平田牧場が、飼料用米を豚の餌に使うようになったのは1996年。庄内地方では、当初、わずかだった飼料用米の生産はその後順調に伸び、最盛期には220ha、1,000tの収穫量をあげることもありました。しかし、食べるお米の2割にも満たない価格のうえ、助成金が減額されるなどの理由で栽培面積は激減、2003年には最盛期の4分の1にまで落ち込んでしまいました。しかし、翌04年には平田牧場と同じ庄内地方にある遊佐町が「食料自給率向上特区」に名乗りをあげ、飼料用米の作付けを開始。これを契機にJA庄内みどり遊佐支店、平田牧場、生活クラブとの間で、飼料用米の作付けと、それを餌の一部に使った「こめ育ち豚」の生産と消費という仕組みが本格的にスタートしました。

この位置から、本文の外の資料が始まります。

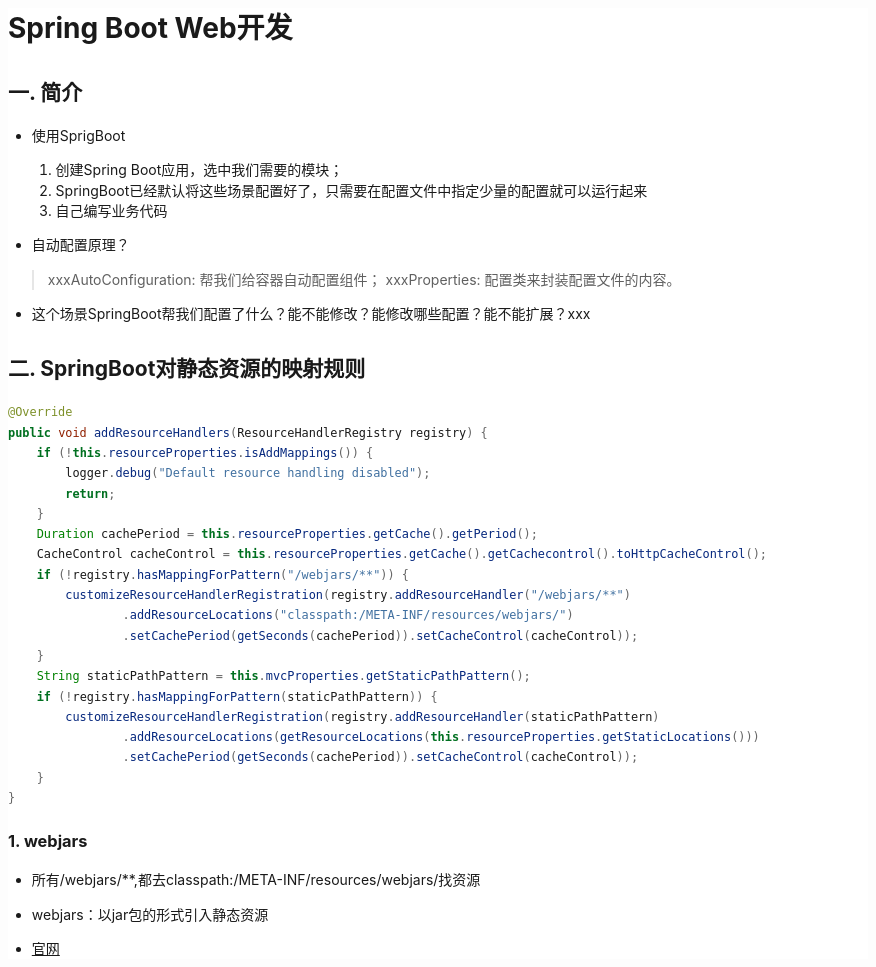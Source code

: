 # Spring Boot Web开发

## 一. 简介

- 使用SprigBoot
   1. 创建Spring Boot应用，选中我们需要的模块；
   2. SpringBoot已经默认将这些场景配置好了，只需要在配置文件中指定少量的配置就可以运行起来
   3. 自己编写业务代码

- 自动配置原理？

> xxxAutoConfiguration: 帮我们给容器自动配置组件；
> xxxProperties: 配置类来封装配置文件的内容。

- 这个场景SpringBoot帮我们配置了什么？能不能修改？能修改哪些配置？能不能扩展？xxx

## 二. SpringBoot对静态资源的映射规则

```java
@Override
public void addResourceHandlers(ResourceHandlerRegistry registry) {
    if (!this.resourceProperties.isAddMappings()) {
        logger.debug("Default resource handling disabled");
        return;
    }
    Duration cachePeriod = this.resourceProperties.getCache().getPeriod();
    CacheControl cacheControl = this.resourceProperties.getCache().getCachecontrol().toHttpCacheControl();
    if (!registry.hasMappingForPattern("/webjars/**")) {
        customizeResourceHandlerRegistration(registry.addResourceHandler("/webjars/**")
                .addResourceLocations("classpath:/META-INF/resources/webjars/")
                .setCachePeriod(getSeconds(cachePeriod)).setCacheControl(cacheControl));
    }
    String staticPathPattern = this.mvcProperties.getStaticPathPattern();
    if (!registry.hasMappingForPattern(staticPathPattern)) {
        customizeResourceHandlerRegistration(registry.addResourceHandler(staticPathPattern)
                .addResourceLocations(getResourceLocations(this.resourceProperties.getStaticLocations()))
                .setCachePeriod(getSeconds(cachePeriod)).setCacheControl(cacheControl));
    }
}
```

### 1. webjars

- 所有/webjars/**,都去classpath:/META-INF/resources/webjars/找资源

- webjars：以jar包的形式引入静态资源
- [官网](https://www.webjars.org/)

もっとも、こめ育ち豚の生産は限定的なものでした。平田牧場の年間生産頭数は三元豚、平牧金華豚など合わせて約16万頭にのぼりますが、全頭に飼料米を混ぜた餌を与えるだけの生産余力がなかったからです。実際、作付けの拡大が進んだ07年でも、こめ育ち豚は3万頭弱にとどまっていました。
そこで、「国内自給運動の推進による肥育豚生産と消費の一般化を目指す」(連合会開発部畜産課の赤堀和彦さん)との観点から関係者の間で協議が行われ、北海道を除く平田牧場の全農場での飼料用米の給餌という方向性が打ち出されました。もちろん、飼料用米の作付け拡大があったことはいうまでもありません。04年に21戸、7haと少なかった飼料用米の作付けはその後、助成金の整備などで拡大。08年には、遊佐だけではなくJA庄内みどりの他地域、宮城県のJA加美よつば、栃木県開拓農協の参加で581戸、330ha、1,974tの生産計画が立てられています。
「自給飼料の到達度を明確にするため、これまでの限定10%給餌から飼料用米の生産量に合わせた全頭給餌(5%給餌)に変更し全体化していきます。これにより、09年3月供給分から加工肉、惣菜用も含め、生活クラブはすべてこめ育ち豚での取組みが可能になります」(前同)
2~3年後には「こめ育ち牛」も供給予定
平田牧場の協力農場は栃木県にもあり、こめ育ち豚の取組みが始まります。これを進めているのが栃木県開拓農協。同農協は今年、飼料用米作付けのために黒磯、鹿沼両市と協議を重ねてきました。その結果、コメ農家6戸と契約、5.5haで飼料用米の作付けが実現しました。
収穫されたコメは、平田牧場の生産計画に沿って三元豚の餌として使われますが、同農協ではその一部を肉牛に使う実験も予定しています。飼料や食料自給率向上に資する観点からの実験取組みです。ただ、肉用牛は肉として出荷されるようになるまでには時間がかかるため、供給されるのは2~3年後になる予定です。
飼料用米の生産拡大の課題はいくつか指摘されています。関係者が共通して指摘していることは「多収穫品種」と「コスト」です。食用米に比較して引き取り価格が安いために、多収穫品種でそれをカバーするかコスト削減に取組まなければなりません。このため、生産者からは国に対して補助制度の継続と拡充の要望が強く出されていました。
それもあってか、農林水産省は今年度から新規に導入する場合、流通や販売などの一部経費に補助金を出すようになりました。ただ、栃木開拓農協はそれとは別に、こめ育ち豚やこめ育ち牛を通して、飼料用米を継続的に栽培してくれる農家との連携を深め、さらに資源循環型農業の取組みを強めることを目指しています。